Contradictions abound with Holmes. He was a majoritarian in some instances, a jury-denigrating elitist and minoritarian in others. He believed in eugenics and racial purification but recognized the powerful intellect and eloquence of Booker T. Washington. He upheld the formation of trade unions, but in tort cases, he found in favor of owners of private property with such gusto that he “implicitly, and sometimes explicitly, embraced the view that a certain amount of maiming and death was just the price to be paid for the smooth functioning of society,” writes Budiansky.

Holmes became a free speech advocate later in his career. It wasn’t because he pored over the meaning of the First Amendment’s Free Speech Clause. That was a “big idea.” No, Holmes was, as John McGinnis writes, “persuaded on instrumental grounds that the proof of the truth of an idea is its power to get accepted in the market place.”

Let us stipulate that general propositions can be untrue (the proposition, say, that government is best at managing the important things in our lives). That doesn’t mean we couldn’t find any that are true (we can: the proposition that slavery is wrong). In furtherance of the latter, the post-Civil War amendments (13th, 14th, 15th) were added to the U.S. Constitution. In the 1903 case of Giles v. Harris, Justice Holmes wrote the majority opinion denying Jackson W. Giles’s claim that Alabama ought to be required to register black voters. Justices David Josiah Brewer and John Marshall Harlan dissented.

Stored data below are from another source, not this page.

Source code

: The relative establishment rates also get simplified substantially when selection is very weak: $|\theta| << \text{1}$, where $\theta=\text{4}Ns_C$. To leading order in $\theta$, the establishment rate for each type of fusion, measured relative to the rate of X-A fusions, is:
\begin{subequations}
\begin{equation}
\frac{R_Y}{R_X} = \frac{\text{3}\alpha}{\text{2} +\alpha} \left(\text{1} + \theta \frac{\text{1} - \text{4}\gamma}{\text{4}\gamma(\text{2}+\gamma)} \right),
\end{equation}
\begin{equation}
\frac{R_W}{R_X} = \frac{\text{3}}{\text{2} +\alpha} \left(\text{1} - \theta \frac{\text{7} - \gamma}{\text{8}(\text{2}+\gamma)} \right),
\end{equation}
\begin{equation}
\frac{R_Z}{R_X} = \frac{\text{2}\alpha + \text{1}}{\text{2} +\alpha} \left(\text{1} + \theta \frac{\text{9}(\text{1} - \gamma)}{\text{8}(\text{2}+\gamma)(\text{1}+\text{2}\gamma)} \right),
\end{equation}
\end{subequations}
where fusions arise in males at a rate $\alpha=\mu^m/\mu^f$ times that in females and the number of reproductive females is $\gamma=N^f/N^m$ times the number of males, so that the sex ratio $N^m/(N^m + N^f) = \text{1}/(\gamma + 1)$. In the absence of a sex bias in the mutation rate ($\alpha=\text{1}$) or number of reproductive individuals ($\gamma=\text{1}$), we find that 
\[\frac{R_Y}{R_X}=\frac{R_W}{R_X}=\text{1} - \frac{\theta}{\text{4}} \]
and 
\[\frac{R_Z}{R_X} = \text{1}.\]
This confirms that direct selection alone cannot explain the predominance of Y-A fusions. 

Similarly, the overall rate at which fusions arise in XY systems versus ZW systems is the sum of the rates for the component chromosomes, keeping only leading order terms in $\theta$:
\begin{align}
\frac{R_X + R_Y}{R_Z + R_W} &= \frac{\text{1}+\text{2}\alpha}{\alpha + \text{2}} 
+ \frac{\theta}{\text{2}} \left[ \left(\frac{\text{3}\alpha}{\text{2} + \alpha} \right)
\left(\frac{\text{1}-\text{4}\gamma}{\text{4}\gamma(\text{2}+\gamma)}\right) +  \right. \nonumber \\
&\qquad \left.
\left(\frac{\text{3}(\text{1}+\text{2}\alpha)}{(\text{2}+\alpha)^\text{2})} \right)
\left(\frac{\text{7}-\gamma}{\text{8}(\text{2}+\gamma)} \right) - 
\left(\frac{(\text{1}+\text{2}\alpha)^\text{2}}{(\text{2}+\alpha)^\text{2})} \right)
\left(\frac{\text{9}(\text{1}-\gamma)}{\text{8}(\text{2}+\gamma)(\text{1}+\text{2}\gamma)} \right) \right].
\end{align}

The issue that brought the nation, and First Lieutenant Holmes of the 20th Massachusetts Regiment, to bloody conflict—and Justice Holmes decides not to enforce the 15th amendment? If one were to knock this as inconsistency, Holmes might retort along with Emerson that “a foolish consistency is the hobgoblin of little minds.” In stepping around the “foolish consistency” of recognizing the natural rights that God gave each person, Holmes used instrumental reasoning. He strove to adapt the laws to their surrounding environment. Doing this leads to a bad result: deference to whoever has the most votes or the most power (in Giles v. Harris, Alabama’s Democratic legislators and local election officials).

Performative and Egoistic

Here’s another bad result: Budiansky makes no bones that it was wrong to defer to Virginia’s statute mandating that the “feebleminded” be sterilized. We’re told, though, that the jurist’s “most notorious decision,” in Buck v. Bell (1927), wasn’t completely his fault. Chief Justice Taft “egged him on in assigning him the opinion, and even in suggesting the last brutal sentence for which it would always be remembered.”

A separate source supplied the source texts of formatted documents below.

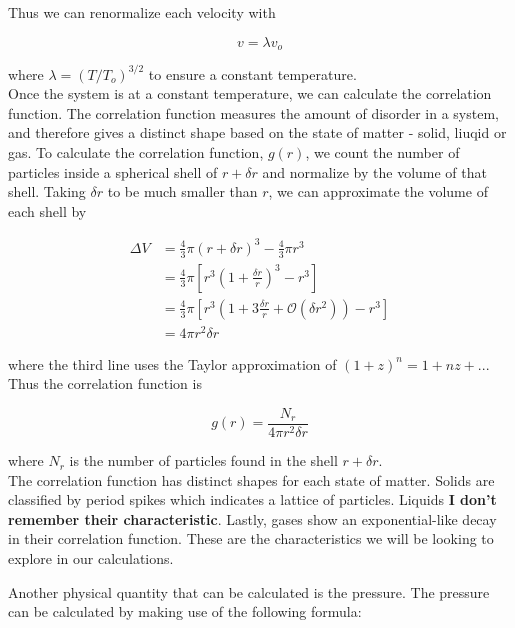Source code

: \documentclass{article}
\begin{document}
\begin{multicols}{2}
\noindent Thus we can renormalize each velocity with 

\begin{equation}
v = \lambda v_o
\end{equation}

\noindent where $\lambda = (T/T_o)^{3/2}$ to ensure a constant temperature.  \\

Once the system is at a constant temperature, we can calculate the correlation function.  The correlation function measures the amount of disorder in a system, and therefore gives a distinct shape based on the state of matter - solid, liuqid or gas.  To calculate the correlation function, $g(r)$, we count the number of particles inside a spherical shell of $r + \delta r$ and normalize by the volume of that shell.  Taking $\delta r$ to be much smaller than $r$, we can approximate the volume of each shell by

\begin{equation}
\begin{split}
\Delta V & = \frac{4}{3} \pi (r+\delta r)^3 - \frac{4}{3} \pi r^3 \\
& = \frac{4}{3} \pi \left [ r^3 \left (1+\frac{\delta r}{r} \right )^3 - r^3 \right ] \\
& = \frac{4}{3} \pi \left [ r^3 \left ( 1 + 3\frac{\delta r}{r} + \mathcal{O} (\delta r ^2) \right ) - r^3 \right ] \\
& = 4 \pi r^2 \delta r
\end{split}
\end{equation}

\noindent where the third line uses the Taylor approximation of $(1+z)^n = 1 + nz+ ...$  Thus the correlation function is

\begin{equation}
g(r) = \frac{N_r}{4 \pi r^2 \delta r}
\end{equation}

\noindent where $N_r$ is the number of particles found in the shell $r + \delta r$.  \\

The correlation function has distinct shapes for each state of matter.  Solids are classified by period spikes which indicates a lattice of particles.  Liquids \textbf{I don't remember their characteristic}.  Lastly, gases show an exponential-like decay in their correlation function.  These are the characteristics we will be looking to explore in our calculations.

\noindent Another physical quantity that can be calculated is the pressure. The pressure can be calculated by making use of the following formula:


\end{multicols}
\end{document}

The sentence: “Three generations of imbeciles are enough.”

The surrounding material, once again, undercuts Budiansky’s defense of Holmes. Taft had written in a memo to Holmes that “The strength of the facts in three generations of course is the strongest argument” for sterilization. Nothing in his memo about “imbeciles”—or about “cutting the Fallopian tubes,” the phrase that comes just before. As readers of this book will learn, “imbecile” and “imbecilic” were words Holmes liked to use a lot. And as Stephen Budiansky is too honest not to note, he expressed himself “unusually proud” of the Buck v. Bell opinion. He was pleased that this time, in negotiations with the other justices, he resisted toning down his language.

Wendell Holmes, this richly informative book tells us, was as performative and egoistic as his father, whom he considered a sharp thinker though in philosophical terms more glib than profound. Perhaps like father, like son.